New progress has also been made in the deployment of cutting-edge medical devices and innovative therapies. In June 2024, Intuitive Fosun Headquarters Industrial Base was inaugurated in Shanghai, is the largest integrated R&D, production and training base of Intuitive Surgical in the Asia-Pacific region, significantly accelerating the localization of the da Vinci surgical robot. Intuitive Fosun’s Ion robotic bronchoscopy was launched in July. Leveraging its successful experience in international cooperation, Fosun Pharma and Insightec established a joint venture, Fosun-Insightec, in February 2024. The joint venture is focused on the commercialization, clinical application and research of resonance image guided focused ultrasound brain therapy system (i.e. MRgFUS brain therapy system, Exablate Neuro) in the Chinese mainland, Hong Kong SAR, and Macau SAR.
Fosun’s innovative genes are deeply integrated into its member companies. In addition to R&D innovation, it has also achieved remarkable achievements in product innovation, marketing innovation, and digitalization. Club Med launched a new booking system & engine, with independent bookings increasing by 16% compared to 2019. Fosun Insurance Portugal’s MyFidelidade App has over 1.6 million registered users, exceeding 15% of Portugal’s total population, with digital channel sales increasing by 16% year-on-year. Sunvisioncapital Tourism has further upgraded its product portfolio. The “Silk Road Express”, built according to international tourist train standard, was launched. Yuyuan’s Nanxiang Steamed Bun Restaurant has teamed up with Balenciaga, Tong Han Chun Tang and THE BEAST jointly created new products and made a big hit.
Focus on asset-light operations and capture new development opportunities
Leveraging its profound industrial operation capabilities built up over 30 years of investment in heavy assets, Fosun has keenly captured asset-light development opportunities in the new market environment and has continuously made breakthroughs.
In the cultural tourism sector, Fosun’s asset-light operation model has achieved remarkable results, with IPs such as Club Med, Atlantis Sanya, and Taicang Alps becoming benchmarks in the domestic tourism industry.
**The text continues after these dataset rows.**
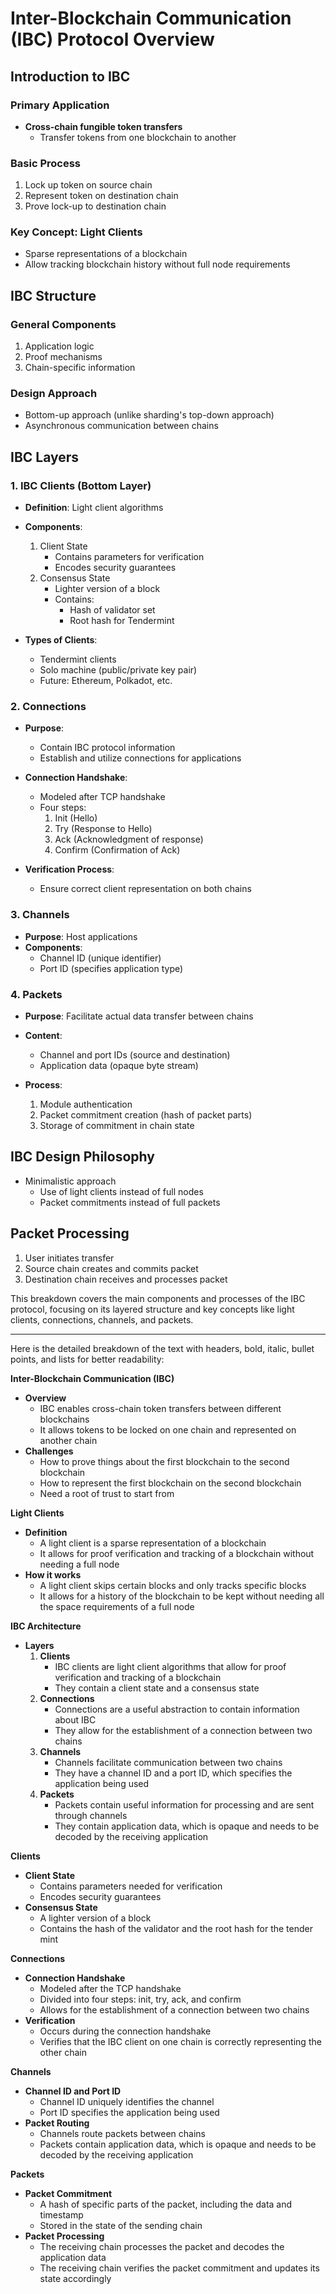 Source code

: 


# Inter-Blockchain Communication (IBC) Protocol Overview

## Introduction to IBC

### Primary Application
- **Cross-chain fungible token transfers**
  - Transfer tokens from one blockchain to another

### Basic Process
1. Lock up token on source chain
2. Represent token on destination chain
3. Prove lock-up to destination chain

### Key Concept: Light Clients
- Sparse representations of a blockchain
- Allow tracking blockchain history without full node requirements

## IBC Structure

### General Components
1. Application logic
2. Proof mechanisms
3. Chain-specific information

### Design Approach
- Bottom-up approach (unlike sharding's top-down approach)
- Asynchronous communication between chains

## IBC Layers

### 1. IBC Clients (Bottom Layer)
- **Definition**: Light client algorithms
- **Components**:
  1. Client State
     - Contains parameters for verification
     - Encodes security guarantees
  2. Consensus State
     - Lighter version of a block
     - Contains:
       - Hash of validator set
       - Root hash for Tendermint

- **Types of Clients**:
  - Tendermint clients
  - Solo machine (public/private key pair)
  - Future: Ethereum, Polkadot, etc.

### 2. Connections
- **Purpose**: 
  - Contain IBC protocol information
  - Establish and utilize connections for applications

- **Connection Handshake**:
  - Modeled after TCP handshake
  - Four steps:
    1. Init (Hello)
    2. Try (Response to Hello)
    3. Ack (Acknowledgment of response)
    4. Confirm (Confirmation of Ack)

- **Verification Process**:
  - Ensure correct client representation on both chains

### 3. Channels
- **Purpose**: Host applications
- **Components**:
  - Channel ID (unique identifier)
  - Port ID (specifies application type)

### 4. Packets
- **Purpose**: Facilitate actual data transfer between chains
- **Content**:
  - Channel and port IDs (source and destination)
  - Application data (opaque byte stream)

- **Process**:
  1. Module authentication
  2. Packet commitment creation (hash of packet parts)
  3. Storage of commitment in chain state

## IBC Design Philosophy
- Minimalistic approach
  - Use of light clients instead of full nodes
  - Packet commitments instead of full packets

## Packet Processing
1. User initiates transfer
2. Source chain creates and commits packet
3. Destination chain receives and processes packet

This breakdown covers the main components and processes of the IBC protocol, focusing on its layered structure and key concepts like light clients, connections, channels, and packets.


-----------
Here is the detailed breakdown of the text with headers, bold, italic, bullet points, and lists for better readability:

**Inter-Blockchain Communication (IBC)**

* **Overview**
	+ IBC enables cross-chain token transfers between different blockchains
	+ It allows tokens to be locked on one chain and represented on another chain
* **Challenges**
	+ How to prove things about the first blockchain to the second blockchain
	+ How to represent the first blockchain on the second blockchain
	+ Need a root of trust to start from

**Light Clients**

* **Definition**
	+ A light client is a sparse representation of a blockchain
	+ It allows for proof verification and tracking of a blockchain without needing a full node
* **How it works**
	+ A light client skips certain blocks and only tracks specific blocks
	+ It allows for a history of the blockchain to be kept without needing all the space requirements of a full node

**IBC Architecture**

* **Layers**
	1. **Clients**
		* IBC clients are light client algorithms that allow for proof verification and tracking of a blockchain
		* They contain a client state and a consensus state
	2. **Connections**
		* Connections are a useful abstraction to contain information about IBC
		* They allow for the establishment of a connection between two chains
	3. **Channels**
		* Channels facilitate communication between two chains
		* They have a channel ID and a port ID, which specifies the application being used
	4. **Packets**
		* Packets contain useful information for processing and are sent through channels
		* They contain application data, which is opaque and needs to be decoded by the receiving application

**Clients**

* **Client State**
	+ Contains parameters needed for verification
	+ Encodes security guarantees
* **Consensus State**
	+ A lighter version of a block
	+ Contains the hash of the validator and the root hash for the tender mint

**Connections**

* **Connection Handshake**
	+ Modeled after the TCP handshake
	+ Divided into four steps: init, try, ack, and confirm
	+ Allows for the establishment of a connection between two chains
* **Verification**
	+ Occurs during the connection handshake
	+ Verifies that the IBC client on one chain is correctly representing the other chain

**Channels**

* **Channel ID and Port ID**
	+ Channel ID uniquely identifies the channel
	+ Port ID specifies the application being used
* **Packet Routing**
	+ Channels route packets between chains
	+ Packets contain application data, which is opaque and needs to be decoded by the receiving application

**Packets**

* **Packet Commitment**
	+ A hash of specific parts of the packet, including the data and timestamp
	+ Stored in the state of the sending chain
* **Packet Processing**
	+ The receiving chain processes the packet and decodes the application data
	+ The receiving chain verifies the packet commitment and updates its state accordingly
During the Reporting Period, 85% of Club Med resorts adopted a leasing and management model, with the proportion of self-owned resorts declining to 15%. In June 2024, FTG joined hands with the Taicang Municipal Government to build the phase II of Taicang Alps Resort, a one-stop ice and snow-themed urban tourist destination. The phase II project, with a total investment of over RMB5 billion, is funded by the Taicang Municipal Government and operated and managed by FTG.
In May 2024, Fosun sold all of its 99.74% stake in German private bank HAL. After the completion of the transaction, Fosun will no longer hold any shares in HAL, but will retain the HAFS asset servicing business, managing approximately EUR100 billion in assets in an asset-light operation model.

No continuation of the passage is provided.